Return, word for word, only the lines of the data below that lie between the line with "and preprocessing the" and the line with "Cloud hosting of", those two lines included.
___ INPUT MATERIAL
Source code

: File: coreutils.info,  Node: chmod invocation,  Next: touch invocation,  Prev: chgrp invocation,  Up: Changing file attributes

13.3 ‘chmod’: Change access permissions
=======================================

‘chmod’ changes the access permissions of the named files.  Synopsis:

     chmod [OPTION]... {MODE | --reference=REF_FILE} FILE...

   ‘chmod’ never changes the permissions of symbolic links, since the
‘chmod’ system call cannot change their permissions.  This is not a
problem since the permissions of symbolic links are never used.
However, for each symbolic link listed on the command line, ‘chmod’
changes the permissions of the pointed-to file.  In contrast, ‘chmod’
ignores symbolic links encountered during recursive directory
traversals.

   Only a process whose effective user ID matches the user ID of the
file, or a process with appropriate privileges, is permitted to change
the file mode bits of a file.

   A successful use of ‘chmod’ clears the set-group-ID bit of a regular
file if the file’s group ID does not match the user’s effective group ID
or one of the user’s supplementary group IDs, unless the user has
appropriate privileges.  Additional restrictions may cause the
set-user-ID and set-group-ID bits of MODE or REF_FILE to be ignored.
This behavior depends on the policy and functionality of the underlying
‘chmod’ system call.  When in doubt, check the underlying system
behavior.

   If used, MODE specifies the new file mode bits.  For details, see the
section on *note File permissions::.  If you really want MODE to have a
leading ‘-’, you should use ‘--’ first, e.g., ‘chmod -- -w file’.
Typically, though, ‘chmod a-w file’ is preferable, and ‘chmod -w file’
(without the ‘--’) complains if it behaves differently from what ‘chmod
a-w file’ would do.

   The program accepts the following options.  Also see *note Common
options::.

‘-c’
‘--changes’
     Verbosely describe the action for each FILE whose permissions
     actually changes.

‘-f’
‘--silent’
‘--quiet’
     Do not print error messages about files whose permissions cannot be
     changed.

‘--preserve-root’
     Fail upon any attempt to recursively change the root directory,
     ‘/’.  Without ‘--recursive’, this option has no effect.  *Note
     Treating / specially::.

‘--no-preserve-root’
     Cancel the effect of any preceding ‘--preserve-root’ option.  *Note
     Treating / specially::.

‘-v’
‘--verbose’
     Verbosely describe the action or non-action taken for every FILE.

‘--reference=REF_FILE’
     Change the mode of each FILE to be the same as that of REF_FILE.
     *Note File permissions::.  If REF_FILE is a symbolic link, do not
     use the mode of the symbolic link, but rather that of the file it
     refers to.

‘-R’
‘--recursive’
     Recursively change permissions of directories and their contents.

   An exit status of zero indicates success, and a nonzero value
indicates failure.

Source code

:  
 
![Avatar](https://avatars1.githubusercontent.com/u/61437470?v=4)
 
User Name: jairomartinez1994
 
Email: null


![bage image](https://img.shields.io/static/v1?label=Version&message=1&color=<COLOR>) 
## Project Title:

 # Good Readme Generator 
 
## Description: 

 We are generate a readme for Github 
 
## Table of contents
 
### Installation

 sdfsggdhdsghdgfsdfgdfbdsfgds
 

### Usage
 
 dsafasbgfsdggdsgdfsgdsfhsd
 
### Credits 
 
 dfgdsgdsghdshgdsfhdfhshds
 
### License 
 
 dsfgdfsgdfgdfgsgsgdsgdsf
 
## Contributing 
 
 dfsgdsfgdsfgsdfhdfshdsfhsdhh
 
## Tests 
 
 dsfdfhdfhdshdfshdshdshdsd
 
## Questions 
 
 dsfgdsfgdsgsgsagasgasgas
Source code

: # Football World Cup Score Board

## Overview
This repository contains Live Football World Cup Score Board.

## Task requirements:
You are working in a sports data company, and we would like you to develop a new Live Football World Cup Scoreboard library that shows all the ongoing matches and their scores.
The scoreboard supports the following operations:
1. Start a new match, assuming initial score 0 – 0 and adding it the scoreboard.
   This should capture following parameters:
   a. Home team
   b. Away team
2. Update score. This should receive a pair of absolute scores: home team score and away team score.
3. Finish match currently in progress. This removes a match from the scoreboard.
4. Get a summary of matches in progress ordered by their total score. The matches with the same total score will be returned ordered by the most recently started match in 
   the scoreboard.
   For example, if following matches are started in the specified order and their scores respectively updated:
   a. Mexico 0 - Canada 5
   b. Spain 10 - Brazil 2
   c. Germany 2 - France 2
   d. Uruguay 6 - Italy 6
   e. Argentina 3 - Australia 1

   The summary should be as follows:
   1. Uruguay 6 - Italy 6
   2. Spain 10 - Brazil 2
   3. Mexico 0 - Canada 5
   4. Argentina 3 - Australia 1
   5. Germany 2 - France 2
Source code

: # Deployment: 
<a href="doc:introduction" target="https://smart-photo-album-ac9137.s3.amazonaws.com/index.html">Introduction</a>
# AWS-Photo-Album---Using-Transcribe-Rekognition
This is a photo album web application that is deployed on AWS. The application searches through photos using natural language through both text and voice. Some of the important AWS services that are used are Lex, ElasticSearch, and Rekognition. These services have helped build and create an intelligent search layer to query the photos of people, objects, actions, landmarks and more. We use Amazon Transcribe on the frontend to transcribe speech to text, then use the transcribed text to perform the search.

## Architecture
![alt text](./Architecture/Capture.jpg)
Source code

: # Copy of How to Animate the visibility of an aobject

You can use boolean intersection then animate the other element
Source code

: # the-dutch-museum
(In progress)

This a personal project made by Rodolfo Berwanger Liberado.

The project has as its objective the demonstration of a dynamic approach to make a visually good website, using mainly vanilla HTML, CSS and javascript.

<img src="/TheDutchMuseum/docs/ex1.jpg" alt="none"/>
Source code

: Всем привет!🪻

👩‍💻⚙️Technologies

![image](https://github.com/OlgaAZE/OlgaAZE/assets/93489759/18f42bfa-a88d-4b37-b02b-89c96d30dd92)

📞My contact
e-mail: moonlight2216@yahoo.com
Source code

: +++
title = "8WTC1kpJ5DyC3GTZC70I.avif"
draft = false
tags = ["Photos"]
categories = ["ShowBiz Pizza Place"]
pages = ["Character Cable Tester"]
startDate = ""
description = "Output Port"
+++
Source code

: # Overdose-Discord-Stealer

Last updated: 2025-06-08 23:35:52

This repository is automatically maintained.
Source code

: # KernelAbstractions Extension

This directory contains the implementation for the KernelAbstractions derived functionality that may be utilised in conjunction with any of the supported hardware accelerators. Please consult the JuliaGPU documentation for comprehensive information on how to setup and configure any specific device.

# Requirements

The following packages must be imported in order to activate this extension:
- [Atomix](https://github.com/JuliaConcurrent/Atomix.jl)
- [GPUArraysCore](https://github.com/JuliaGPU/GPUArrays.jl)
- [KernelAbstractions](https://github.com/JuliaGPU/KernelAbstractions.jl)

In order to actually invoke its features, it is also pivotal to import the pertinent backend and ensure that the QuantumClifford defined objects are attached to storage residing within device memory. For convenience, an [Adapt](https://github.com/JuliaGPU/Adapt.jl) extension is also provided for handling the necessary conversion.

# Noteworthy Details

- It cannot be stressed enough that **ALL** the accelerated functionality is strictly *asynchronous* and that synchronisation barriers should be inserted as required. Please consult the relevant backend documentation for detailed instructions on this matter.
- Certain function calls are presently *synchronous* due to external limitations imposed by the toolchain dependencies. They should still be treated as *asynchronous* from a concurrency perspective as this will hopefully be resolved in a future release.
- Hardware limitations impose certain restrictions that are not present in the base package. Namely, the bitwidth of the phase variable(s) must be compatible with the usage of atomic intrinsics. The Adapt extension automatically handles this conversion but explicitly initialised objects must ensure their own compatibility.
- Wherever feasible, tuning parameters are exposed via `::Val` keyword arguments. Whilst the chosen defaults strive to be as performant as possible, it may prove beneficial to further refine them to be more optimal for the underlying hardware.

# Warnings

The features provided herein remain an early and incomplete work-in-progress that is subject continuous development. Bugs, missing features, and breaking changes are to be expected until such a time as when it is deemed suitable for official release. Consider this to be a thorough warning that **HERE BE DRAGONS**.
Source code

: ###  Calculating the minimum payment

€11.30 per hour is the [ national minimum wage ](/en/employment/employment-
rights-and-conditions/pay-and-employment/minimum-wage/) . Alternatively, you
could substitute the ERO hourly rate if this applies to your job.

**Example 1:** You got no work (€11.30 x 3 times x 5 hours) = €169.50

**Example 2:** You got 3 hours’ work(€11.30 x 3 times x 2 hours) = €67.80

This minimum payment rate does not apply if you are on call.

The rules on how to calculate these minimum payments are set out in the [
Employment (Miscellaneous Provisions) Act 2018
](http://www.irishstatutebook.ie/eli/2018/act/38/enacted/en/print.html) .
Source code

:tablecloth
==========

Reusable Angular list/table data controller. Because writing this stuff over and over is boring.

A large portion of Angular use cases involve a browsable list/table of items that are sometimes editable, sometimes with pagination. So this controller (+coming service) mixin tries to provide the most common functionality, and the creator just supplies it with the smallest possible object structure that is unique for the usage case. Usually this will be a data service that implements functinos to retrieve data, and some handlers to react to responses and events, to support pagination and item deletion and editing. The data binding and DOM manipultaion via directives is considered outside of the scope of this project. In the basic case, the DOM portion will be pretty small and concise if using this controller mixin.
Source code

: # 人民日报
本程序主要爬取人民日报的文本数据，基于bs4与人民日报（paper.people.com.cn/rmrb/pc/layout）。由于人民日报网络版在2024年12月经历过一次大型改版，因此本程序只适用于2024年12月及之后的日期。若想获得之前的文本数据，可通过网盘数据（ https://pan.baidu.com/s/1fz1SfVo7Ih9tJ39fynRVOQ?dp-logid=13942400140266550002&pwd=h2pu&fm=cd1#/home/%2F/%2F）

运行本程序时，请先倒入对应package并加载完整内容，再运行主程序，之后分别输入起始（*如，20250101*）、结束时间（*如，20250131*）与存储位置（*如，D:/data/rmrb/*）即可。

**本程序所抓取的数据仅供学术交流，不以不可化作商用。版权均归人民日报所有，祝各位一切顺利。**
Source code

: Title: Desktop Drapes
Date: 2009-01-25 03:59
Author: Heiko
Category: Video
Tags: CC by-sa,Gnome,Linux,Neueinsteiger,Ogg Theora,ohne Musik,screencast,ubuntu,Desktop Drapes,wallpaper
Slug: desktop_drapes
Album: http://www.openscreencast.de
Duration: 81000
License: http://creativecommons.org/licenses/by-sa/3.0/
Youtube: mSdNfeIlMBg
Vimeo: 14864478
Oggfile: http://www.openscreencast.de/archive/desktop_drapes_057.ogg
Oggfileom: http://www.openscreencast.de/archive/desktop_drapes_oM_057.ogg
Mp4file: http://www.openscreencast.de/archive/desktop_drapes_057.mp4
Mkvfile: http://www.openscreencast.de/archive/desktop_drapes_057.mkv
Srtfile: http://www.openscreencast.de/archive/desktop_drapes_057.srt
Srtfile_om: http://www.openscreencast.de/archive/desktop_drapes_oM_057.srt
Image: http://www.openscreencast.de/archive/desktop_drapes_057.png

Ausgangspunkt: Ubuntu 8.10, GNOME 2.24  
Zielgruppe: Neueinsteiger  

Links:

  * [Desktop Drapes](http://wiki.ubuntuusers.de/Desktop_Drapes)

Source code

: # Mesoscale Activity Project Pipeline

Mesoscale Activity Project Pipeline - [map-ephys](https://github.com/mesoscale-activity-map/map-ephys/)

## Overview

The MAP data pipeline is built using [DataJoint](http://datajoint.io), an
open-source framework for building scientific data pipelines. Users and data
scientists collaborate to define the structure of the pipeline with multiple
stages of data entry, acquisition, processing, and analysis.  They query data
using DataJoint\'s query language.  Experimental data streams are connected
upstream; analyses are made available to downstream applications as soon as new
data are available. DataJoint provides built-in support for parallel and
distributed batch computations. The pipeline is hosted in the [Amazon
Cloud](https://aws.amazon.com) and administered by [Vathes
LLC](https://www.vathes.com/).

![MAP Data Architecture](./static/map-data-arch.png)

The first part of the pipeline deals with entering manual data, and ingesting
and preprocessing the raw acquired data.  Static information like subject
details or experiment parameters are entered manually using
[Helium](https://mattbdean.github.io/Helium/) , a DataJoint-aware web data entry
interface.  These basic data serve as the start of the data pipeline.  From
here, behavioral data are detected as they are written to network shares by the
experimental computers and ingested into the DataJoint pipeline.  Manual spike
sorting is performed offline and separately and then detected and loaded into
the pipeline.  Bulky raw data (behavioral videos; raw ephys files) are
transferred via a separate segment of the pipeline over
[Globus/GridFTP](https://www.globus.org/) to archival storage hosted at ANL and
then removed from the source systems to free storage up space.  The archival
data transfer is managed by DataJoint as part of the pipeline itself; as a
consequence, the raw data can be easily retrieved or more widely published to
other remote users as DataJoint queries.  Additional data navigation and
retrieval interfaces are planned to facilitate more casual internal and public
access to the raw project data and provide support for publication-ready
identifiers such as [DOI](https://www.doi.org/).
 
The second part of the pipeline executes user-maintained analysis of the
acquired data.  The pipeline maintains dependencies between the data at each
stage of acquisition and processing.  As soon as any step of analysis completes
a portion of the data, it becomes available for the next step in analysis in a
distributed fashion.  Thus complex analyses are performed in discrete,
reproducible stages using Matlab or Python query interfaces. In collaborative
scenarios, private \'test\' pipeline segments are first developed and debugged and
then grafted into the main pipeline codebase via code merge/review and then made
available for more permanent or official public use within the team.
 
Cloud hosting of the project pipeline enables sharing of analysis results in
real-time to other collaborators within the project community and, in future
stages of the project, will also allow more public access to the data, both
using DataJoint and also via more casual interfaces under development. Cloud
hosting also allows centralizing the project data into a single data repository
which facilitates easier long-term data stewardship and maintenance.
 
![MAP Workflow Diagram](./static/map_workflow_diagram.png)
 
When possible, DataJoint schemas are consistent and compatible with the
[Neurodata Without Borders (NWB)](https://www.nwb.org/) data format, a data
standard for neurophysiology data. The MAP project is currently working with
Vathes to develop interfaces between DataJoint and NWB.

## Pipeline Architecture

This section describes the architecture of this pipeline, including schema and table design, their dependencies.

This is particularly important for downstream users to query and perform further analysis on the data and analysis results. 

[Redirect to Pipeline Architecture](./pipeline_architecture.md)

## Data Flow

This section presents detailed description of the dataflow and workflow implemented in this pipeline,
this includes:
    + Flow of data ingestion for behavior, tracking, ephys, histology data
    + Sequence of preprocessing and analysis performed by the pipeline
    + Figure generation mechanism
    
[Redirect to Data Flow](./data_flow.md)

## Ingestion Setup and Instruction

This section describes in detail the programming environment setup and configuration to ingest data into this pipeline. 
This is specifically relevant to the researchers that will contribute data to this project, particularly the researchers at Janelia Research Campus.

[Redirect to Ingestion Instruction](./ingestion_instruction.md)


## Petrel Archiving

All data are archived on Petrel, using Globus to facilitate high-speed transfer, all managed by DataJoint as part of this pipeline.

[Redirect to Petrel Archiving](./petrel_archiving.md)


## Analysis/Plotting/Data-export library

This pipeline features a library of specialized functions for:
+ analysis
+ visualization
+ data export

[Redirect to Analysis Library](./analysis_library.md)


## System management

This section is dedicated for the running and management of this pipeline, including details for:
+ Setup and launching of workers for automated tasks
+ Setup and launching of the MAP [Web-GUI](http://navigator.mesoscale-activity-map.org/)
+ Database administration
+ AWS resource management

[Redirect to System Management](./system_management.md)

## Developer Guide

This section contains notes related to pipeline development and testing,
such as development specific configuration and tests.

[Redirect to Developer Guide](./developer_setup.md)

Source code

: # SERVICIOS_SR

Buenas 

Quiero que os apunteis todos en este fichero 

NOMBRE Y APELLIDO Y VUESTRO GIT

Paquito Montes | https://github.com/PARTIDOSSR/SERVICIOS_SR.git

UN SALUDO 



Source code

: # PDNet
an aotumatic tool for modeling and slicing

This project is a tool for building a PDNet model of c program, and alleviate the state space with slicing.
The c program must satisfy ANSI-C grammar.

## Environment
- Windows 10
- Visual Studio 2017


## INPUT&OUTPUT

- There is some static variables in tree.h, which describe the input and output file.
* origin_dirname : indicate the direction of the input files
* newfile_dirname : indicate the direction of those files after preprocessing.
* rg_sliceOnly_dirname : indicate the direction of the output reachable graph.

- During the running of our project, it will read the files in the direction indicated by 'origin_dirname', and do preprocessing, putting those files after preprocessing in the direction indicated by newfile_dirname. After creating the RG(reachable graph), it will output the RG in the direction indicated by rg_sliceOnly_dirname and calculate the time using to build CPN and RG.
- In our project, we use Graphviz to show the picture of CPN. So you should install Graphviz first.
______
:: RESPONSE TO THIS EXERCISE ::
and preprocessing the raw acquired data.  Static information like subject
details or experiment parameters are entered manually using
[Helium](https://mattbdean.github.io/Helium/) , a DataJoint-aware web data entry
interface.  These basic data serve as the start of the data pipeline.  From
here, behavioral data are detected as they are written to network shares by the
experimental computers and ingested into the DataJoint pipeline.  Manual spike
sorting is performed offline and separately and then detected and loaded into
the pipeline.  Bulky raw data (behavioral videos; raw ephys files) are
transferred via a separate segment of the pipeline over
[Globus/GridFTP](https://www.globus.org/) to archival storage hosted at ANL and
then removed from the source systems to free storage up space.  The archival
data transfer is managed by DataJoint as part of the pipeline itself; as a
consequence, the raw data can be easily retrieved or more widely published to
other remote users as DataJoint queries.  Additional data navigation and
retrieval interfaces are planned to facilitate more casual internal and public
access to the raw project data and provide support for publication-ready
identifiers such as [DOI](https://www.doi.org/).
 
The second part of the pipeline executes user-maintained analysis of the
acquired data.  The pipeline maintains dependencies between the data at each
stage of acquisition and processing.  As soon as any step of analysis completes
a portion of the data, it becomes available for the next step in analysis in a
distributed fashion.  Thus complex analyses are performed in discrete,
reproducible stages using Matlab or Python query interfaces. In collaborative
scenarios, private \'test\' pipeline segments are first developed and debugged and
then grafted into the main pipeline codebase via code merge/review and then made
available for more permanent or official public use within the team.
 
Cloud hosting of the project pipeline enables sharing of analysis results in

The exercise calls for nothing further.